Native plants restoration promotes both environmental and people’s health
Forest landscape near Mount Namuli, Mozambique | Roshni Lodhia/Legado
On the hills surrounding Mount Namuli grow dozens of species used in Lomwe traditional medicine. Medicine is mostly made from small plants or the bark, roots, and leaves from trees. For example, Tuthuli (pega-pega) leaves are crushed and mixed with fresh water to give pregnant women to make it easier for the baby to come out, or the stems of the Mukhonha, Mukhwi are Imbare plants are used to help relieve swelling.
However, over the past few decades, deforestation has threatened the places these medicinal plants grow.
Community members plant trees near Mount Namuli | Legado
A major driver of deforestation on Namuli is the clearing of land for farming, particularly potato and tomato farming along the river banks, some of which is motivated by the need to pay for expensive healthcare. In addition, small fires used for agriculture can turn into devastating forest fires, while the cutting of trees for logging and firewood collection leads to further ecosystem loss. Forest destruction also compromises Namuli’s water source by affecting local rivers, which also support the growth of plants used in Lomwe traditional medicine.

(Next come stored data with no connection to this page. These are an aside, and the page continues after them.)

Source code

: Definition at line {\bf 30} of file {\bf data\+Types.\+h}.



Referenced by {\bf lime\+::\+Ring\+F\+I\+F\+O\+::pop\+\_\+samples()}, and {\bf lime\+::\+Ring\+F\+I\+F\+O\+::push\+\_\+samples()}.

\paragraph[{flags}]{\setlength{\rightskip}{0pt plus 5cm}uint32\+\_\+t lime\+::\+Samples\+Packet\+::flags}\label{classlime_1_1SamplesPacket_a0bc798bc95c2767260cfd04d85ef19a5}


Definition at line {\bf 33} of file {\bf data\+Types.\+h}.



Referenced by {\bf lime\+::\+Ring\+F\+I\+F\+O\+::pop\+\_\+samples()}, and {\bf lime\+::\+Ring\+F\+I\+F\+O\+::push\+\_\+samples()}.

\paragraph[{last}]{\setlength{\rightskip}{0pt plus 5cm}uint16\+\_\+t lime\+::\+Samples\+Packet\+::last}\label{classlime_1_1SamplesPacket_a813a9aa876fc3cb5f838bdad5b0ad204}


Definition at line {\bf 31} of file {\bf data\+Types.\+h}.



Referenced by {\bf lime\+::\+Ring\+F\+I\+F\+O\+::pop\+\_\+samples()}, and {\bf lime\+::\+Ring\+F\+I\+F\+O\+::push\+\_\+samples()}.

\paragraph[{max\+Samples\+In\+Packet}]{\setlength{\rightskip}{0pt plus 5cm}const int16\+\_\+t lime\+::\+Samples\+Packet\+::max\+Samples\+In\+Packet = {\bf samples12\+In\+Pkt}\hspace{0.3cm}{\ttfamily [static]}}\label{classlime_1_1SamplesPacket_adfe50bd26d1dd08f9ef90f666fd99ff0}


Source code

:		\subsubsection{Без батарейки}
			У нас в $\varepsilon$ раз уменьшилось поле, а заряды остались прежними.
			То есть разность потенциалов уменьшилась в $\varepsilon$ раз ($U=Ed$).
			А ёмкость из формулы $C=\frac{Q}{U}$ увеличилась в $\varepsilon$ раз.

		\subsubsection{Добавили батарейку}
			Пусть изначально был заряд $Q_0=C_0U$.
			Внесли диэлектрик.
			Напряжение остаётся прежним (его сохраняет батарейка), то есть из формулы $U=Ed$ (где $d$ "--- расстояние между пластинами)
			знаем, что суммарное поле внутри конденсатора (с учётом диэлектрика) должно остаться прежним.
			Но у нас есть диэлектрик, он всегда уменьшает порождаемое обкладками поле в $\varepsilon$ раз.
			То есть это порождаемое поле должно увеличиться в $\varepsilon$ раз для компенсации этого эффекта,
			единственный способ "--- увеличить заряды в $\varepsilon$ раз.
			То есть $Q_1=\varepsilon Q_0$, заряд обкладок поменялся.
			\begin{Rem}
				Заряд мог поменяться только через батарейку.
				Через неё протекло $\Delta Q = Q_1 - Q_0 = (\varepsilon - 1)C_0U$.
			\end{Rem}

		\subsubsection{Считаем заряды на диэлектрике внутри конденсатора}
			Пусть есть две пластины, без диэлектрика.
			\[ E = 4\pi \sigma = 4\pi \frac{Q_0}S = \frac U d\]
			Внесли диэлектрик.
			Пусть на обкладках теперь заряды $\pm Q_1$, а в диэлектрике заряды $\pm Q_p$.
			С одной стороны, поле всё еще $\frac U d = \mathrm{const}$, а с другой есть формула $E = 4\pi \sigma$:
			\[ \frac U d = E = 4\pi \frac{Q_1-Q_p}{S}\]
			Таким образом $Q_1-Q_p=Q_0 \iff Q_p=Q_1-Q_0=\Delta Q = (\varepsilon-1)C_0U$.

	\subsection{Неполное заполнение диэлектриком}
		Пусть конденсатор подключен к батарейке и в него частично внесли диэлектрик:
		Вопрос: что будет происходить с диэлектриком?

Last year, community members on Mount Namuli committed to fulfill their health priority by preserving traditional medicinal plants. Together, community members will protect their forests and reforesting lands where these important plants grow.
The forests of Mount Namuli | Legado
1,000 seedlings at a time
In late 2023, Daughters for Earth Foundation funded the Namuli reforestation project. With funding in place, the Legado: Namuli team and our partner Namuli Wiwanana began to engage the community and recruit community volunteers from all villages to work with the local nurseries, the community leaders and other key community members such as traditional healers to jump start this work.
Together, the community is reflecting on the reasons for deforestation, building a map of degraded areas, and identifying the best places to plant new seedlings.
Next, the team is interviewing 15 local traditional doctors, leaders, traditional midwives, and nurserymen and women to learn more about what plants are the most important to protect, and where they are found.
“If only we could teach children all about the value of these plants and why they are disappearing! My children know that when they have a stomach ache they can look for some plants that I have taught them to use, like Insaua; in this case they can dip this plant in water and drink it to cure the pain.”
The goal is to grow and replant 1,000 native plant seedlings in ideal locations during the rainy season (late November), which local nursery workers and volunteers will tend to over the year as they prepare for another planting cycle. This work has built on a previous effort to catalog local plants.
We see this work becoming an annual cycle of reforestation that promotes the overall well-being of the Mount Namuli communities—led by the community itself.